10X Income Touted for Retirement Savings

BOSTON (MainStreet) -- When it comes to retirement planning, a familiar (and often daunting) question is how much you need to save.

As part of during National Save for Retirement Week, Lincoln Financial Group (Stock Quote: LNC) is hosting an hourlong open forum Thursday, Oct. 20, at 12:30 p.m. ET on retirement saving on its Facebook site. Its retirement plan specialists will answer questions in real time, and savings targets are likely to be among the hot topics.

Anna Gauthier, strategic communications director at Lincoln Financial, will come armed to the chat with its recent Retirement Power study, a look at the savings profiles and behaviors of more than 4,000 respondents, including in-depth analysis of a subgroup of 1,179 retirees.

According to research by Hearts & Wallets, a firm that analyzes retirement market trends for the financial services industry that is cited in the study, only 11% of leading-edge baby boomers (ages 53-64) have saved at least $500,000, even though only 30% of the same group expected to have any income at all from a traditional defined-benefit pension plan. It also found that 50% of respondents consider retirement planning -- including how much to save -- to be "difficult" or "very difficult."

Using the study, Lincoln is suggesting that people should aim to have a savings baseline of at least 10 times their annual income at retirement. In greater detail, the assets-to-income metric it suggests should be calculated by dividing the sum of an individual's current investable assets (minus nonmortgage debt) by their current annual pretax income.

According to Gauthier, 10X is a baseline goal that can serve as a "talking point and conversation starter" for retirement planning. Personal financial planning is still necessary, as retirement income needs will vary from one individual to another.

Among respondents to Lincoln's survey, only 11% of retirees have reached the targeted 10X level of savings, something its experts see as a call for individuals to get more serious about setting an assets-to-income ratio as a basis for their retirement planning.



Gauthier says the study's focus on current retirees -- and what they have done right or wrong -- can offer valuable and believable insight.

"All of our tips, actions and behaviors that come out of the study are based on what those folks actually did," she says, adding that what often "fueled their success" validates common advice.

Gauthier is hopeful the Facebook forum will also give younger people a chance to join in a conversation about retirement planning -- something they all too often avoid.

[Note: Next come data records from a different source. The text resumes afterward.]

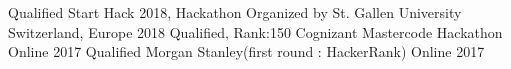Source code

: \begin{cvhonors}
  \cvhonor
    {Qualified}
    {Start Hack 2018, Hackathon Organized by St. Gallen University}
    {Switzerland, Europe}
    {2018}
  \cvhonor
    {Qualified, Rank:150} 
    {Cognizant Mastercode Hackathon}
    {Online}
    {2017}
   \cvhonor
    {Qualified}
    {Morgan Stanley(first round : HackerRank)}
    {Online}
    {2017}
\end{cvhonors}

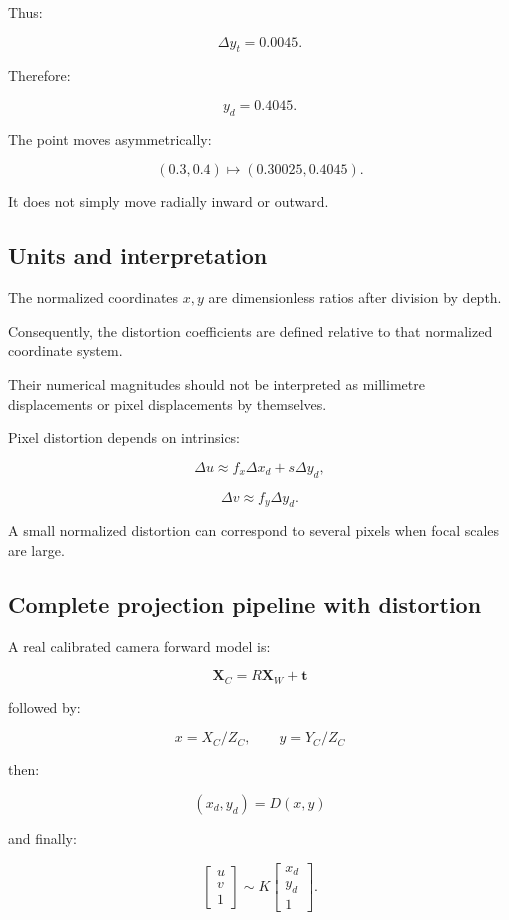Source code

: Thus:

\[
 \boxed{ \Delta y_t=0.0045 }.
\]

Therefore:

\[
 \boxed{y_d=0.4045}.
\]

The point moves asymmetrically:

\[
 (0.3,0.4)\mapsto(0.30025,0.4045).
\]

It does not simply move radially inward or outward.

\subsection{Units and interpretation}\label{02-foundations-ii-ch035-units-and-interpretation}

The normalized coordinates \(x,y\) are dimensionless ratios after division by depth.

Consequently, the distortion coefficients are defined relative to that normalized coordinate system.

Their numerical magnitudes should not be interpreted as millimetre displacements or pixel displacements by themselves.

Pixel distortion depends on intrinsics:

\[
 \Delta u\approx f_x\Delta x_d+s\Delta y_d,
\]

\[
 \Delta v\approx f_y\Delta y_d.
\]

A small normalized distortion can correspond to several pixels when focal scales are large.

\subsection{Complete projection pipeline with distortion}\label{02-foundations-ii-ch035-complete-projection-pipeline-with-distortion}

A real calibrated camera forward model is:

\[
 \boxed{ \mathbf X_C=R\mathbf X_W+\mathbf t }
\]

followed by:

\[
 \boxed{ x=X_C/Z_C,\qquad y=Y_C/Z_C }
\]

then:

\[
 \boxed{ (x_d,y_d)=D(x,y) }
\]

and finally:

\[
 \boxed{ \begin{bmatrix}u\\v\\1\end{bmatrix} \sim K \begin{bmatrix}x_d\\y_d\\1\end{bmatrix} }.
\]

"Especially in their younger years, when employees are faced with the option of signing up for a retirement plan, they think, 'Oh well, its so far away, I can't even begin to think about it,' or they think it is entirely too complex. But the steps people [in the study] took during their saving years are very simple, intuitive steps. We need to be demystifying the whole thing."

It is also important, for young and old alike, for retirement planning to be exorcised of its fear factor.

"You see these commercials where there is this fellow carrying around a $3 million number and I think that scares you," she says.

Lincoln's 10X metric, she stresses, is ultimately part of an evolving and escalating savings target because it correlates to increases, or decreases, in your income.

"The number does grow as your salary grows," Gauthier says. "It is not like you are sitting there at 24 with some hypothetical algorithm that says you are going to have to get $3 million saved by the time you retire. It is a score that moves with you."